Lysosomal Acid Lipase (LAL) deficiency is a very rare lysosomal storage disease (LSD) characterized by a failure to breakdown cholesteryl esters (CE) and triglycerides (TAG) in lysosomes due to a deficiency of the enzyme. LAL deficiency resembles other lysosomal storage disorders with the accumulation of substrate in a number of tissues and cell types. In LAL deficiency substrate accumulation is most marked in cells of the reticuloendothelial system including Kupffer cells in the liver, histiocytes in the spleen and in the lamina propria of the small intestine. Reticuloendothelial cells express the macrophage mannose/N-acetylglucos amine receptor (also known as macrophage mannose receptor or MMR, CD206), which mediates binding, cell uptake and lysosomal internalization of proteins with GlcNAc or mannose terminated N-glycans, and provides a pathway for the potential correction of the enzyme deficiency in these key cell types.
LAL deficiency is a multi-system disease that most commonly manifests with gastrointestinal, liver and cardiovascular complications and is associated with significant morbidity and mortality. The clinical effects of LAL deficiency are due to a massive accumulation of lipid material in the lysosomes in a number of tissues and a profound disturbance in cholesterol and lipid homeostatic mechanisms, including substantial increases in hepatic cholesterol synthesis. LAL deficiency presents of at least two phenotypes, Wolman Disease (WD) and Cholesteryl Ester Storage Disease (CESD).
Wolman Disease is the most aggressive presentation of LAL deficiency. This phenotype is characterized by gastrointestinal and hepatic manifestations including growth failure, malabsorption, steatorrhea, profound weight loss and hepatomegaly. Wolman Disease is rapidly progressive and fatal usually within the first year of life. Case report review indicates survival beyond 12 months of age is highly unusual for patients who present with growth failure due to LAL deficiency in the first year of life. In this most aggressive form, growth failure is the predominant clinical feature and is a key contributor to the early mortality. Hepatic involvement as evidenced by liver enlargement and elevation of transaminases is also common in infants. Physical findings include abdominal distention with hepatomegaly and splenomegaly, and radiographic examination often reveals calcification of the adrenal glands. Laboratory evaluations typically reveal elevated levels of serum transaminases and absent or markedly reduced LAL enzyme activity. Elevated blood levels of cholesterol and triglycerides are also seen in patients.

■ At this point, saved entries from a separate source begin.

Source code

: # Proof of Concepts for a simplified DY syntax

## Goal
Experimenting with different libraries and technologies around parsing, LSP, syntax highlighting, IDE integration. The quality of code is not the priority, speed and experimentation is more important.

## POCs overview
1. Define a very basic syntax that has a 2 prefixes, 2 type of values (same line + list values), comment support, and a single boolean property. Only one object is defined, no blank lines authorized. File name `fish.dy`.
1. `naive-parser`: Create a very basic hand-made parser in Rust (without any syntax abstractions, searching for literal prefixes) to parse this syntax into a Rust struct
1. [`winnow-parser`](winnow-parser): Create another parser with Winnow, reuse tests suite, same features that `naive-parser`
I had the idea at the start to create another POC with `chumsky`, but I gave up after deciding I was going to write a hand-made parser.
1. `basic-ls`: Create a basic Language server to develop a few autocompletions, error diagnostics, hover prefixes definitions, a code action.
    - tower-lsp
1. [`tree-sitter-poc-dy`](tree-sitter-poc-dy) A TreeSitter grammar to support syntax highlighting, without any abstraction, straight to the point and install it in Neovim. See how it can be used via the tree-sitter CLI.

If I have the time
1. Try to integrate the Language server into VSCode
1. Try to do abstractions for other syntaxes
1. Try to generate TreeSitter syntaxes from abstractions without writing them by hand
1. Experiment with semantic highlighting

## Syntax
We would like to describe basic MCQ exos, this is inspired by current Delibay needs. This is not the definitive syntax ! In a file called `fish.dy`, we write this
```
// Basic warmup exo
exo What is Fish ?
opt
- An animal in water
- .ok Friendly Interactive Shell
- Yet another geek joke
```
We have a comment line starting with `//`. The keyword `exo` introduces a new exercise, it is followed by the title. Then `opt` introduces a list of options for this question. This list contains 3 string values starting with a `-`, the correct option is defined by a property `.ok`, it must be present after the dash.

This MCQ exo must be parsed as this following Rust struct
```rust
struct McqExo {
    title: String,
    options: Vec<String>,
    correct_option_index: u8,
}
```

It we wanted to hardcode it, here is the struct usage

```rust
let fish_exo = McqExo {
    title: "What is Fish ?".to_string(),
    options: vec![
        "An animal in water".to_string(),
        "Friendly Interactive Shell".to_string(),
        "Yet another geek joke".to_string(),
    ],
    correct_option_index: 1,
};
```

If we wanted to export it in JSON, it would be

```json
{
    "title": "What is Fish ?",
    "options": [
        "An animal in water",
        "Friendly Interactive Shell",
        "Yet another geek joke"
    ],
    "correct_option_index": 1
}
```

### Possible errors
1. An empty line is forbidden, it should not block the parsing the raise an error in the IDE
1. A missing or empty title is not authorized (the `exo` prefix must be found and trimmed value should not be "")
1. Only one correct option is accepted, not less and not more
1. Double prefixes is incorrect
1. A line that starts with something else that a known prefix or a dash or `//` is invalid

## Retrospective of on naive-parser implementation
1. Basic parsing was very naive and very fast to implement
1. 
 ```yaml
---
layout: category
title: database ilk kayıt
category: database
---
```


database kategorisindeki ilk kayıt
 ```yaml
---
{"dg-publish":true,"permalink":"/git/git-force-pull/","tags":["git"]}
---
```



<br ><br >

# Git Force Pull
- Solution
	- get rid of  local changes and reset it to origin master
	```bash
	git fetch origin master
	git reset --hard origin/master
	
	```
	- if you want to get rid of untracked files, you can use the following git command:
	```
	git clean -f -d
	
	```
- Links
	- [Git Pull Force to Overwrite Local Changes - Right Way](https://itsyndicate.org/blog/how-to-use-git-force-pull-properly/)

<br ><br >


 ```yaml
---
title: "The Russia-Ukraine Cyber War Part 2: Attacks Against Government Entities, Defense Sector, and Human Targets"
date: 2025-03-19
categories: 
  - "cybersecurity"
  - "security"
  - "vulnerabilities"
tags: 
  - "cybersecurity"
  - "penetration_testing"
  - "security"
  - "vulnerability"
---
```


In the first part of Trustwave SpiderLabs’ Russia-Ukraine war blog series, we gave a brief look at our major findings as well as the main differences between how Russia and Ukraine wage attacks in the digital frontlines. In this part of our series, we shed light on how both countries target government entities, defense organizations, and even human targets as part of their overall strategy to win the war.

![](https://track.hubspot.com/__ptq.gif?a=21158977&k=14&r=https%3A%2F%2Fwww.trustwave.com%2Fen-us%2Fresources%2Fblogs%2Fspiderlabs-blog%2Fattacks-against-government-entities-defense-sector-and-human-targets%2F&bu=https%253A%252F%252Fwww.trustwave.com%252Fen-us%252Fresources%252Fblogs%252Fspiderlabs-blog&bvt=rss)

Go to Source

Current treatment options for Wolman Disease are extremely limited. Antibiotics are administered to infants with pyrexia and/or evidence of infection. Steroid replacement therapy for adrenal insufficiency and specialized nutritional support may be prescribed and while there is no evidence that these interventions prevents death, it is also unclear at present if they have an impact on short term survival. In a series of four patients with LAL deficiency treated with bone marrow transplantation, all four patients died due to complications of the procedure within months of transplantation.
Patients with LAL deficiency can also present later in life with predominant liver and cardiovascular involvement and this is often called Cholesteryl Ester Storage Disease (CESD). In CESD, the liver is severely affected with marked hepatomegaly, hepatocyte necrosis, elevation of transaminases, cirrhosis and fibrosis. Due to the increased levels of CE and TG, hyperlipidemia and accelerated atherosclerosis are also seen in LAL deficiency. Particularly, an accumulation of fatty deposits on the artery walls is described early in life. The deposits narrow the arterial lumen and can lead to vessel occlusion increasing the risk of significant cardiovascular events including myocardial infarction and strokes. The presentation of CESD is highly variable with some patients going undiagnosed until complications manifest in late adulthood, while others can have liver dysfunction presenting in early childhood. CESD is associated with shortened lifespan and significant ill health; the life expectancy of those with CESD depends on the severity of the associated complications.
Current treatment options for the CESD phenotype are focused on controlling lipid accumulation through diet that excludes foods rich in cholesterol and triglycerides and suppression of cholesterol synthesis and apolipoprotein B production through administration of cholesterol lowering drugs. Although some clinical improvement may be seen, the underlying disease manifestations persist and disease progression still occurs.
In most cases, therapy for LAL deficiencies requires life-long treatment. In addition, due to the high cost of protein therapeutics, it is desirable to administer a minimum effective amount of therapeutic to treat LAL deficiency. However, to date, there is no effective therapy for treating LAL deficiency, particularly the patients suffering from Wolman Disease and CESD. Therefore, there is a strong need for an effective therapy with a minimized frequency of administration in order to improve the quality of life for patients. There is also a need for a high expressing and robust protein production platform which can produce LAL proteins that are stable and efficiently targeted to the lysosomal compartment in the affected tissue cells in patients.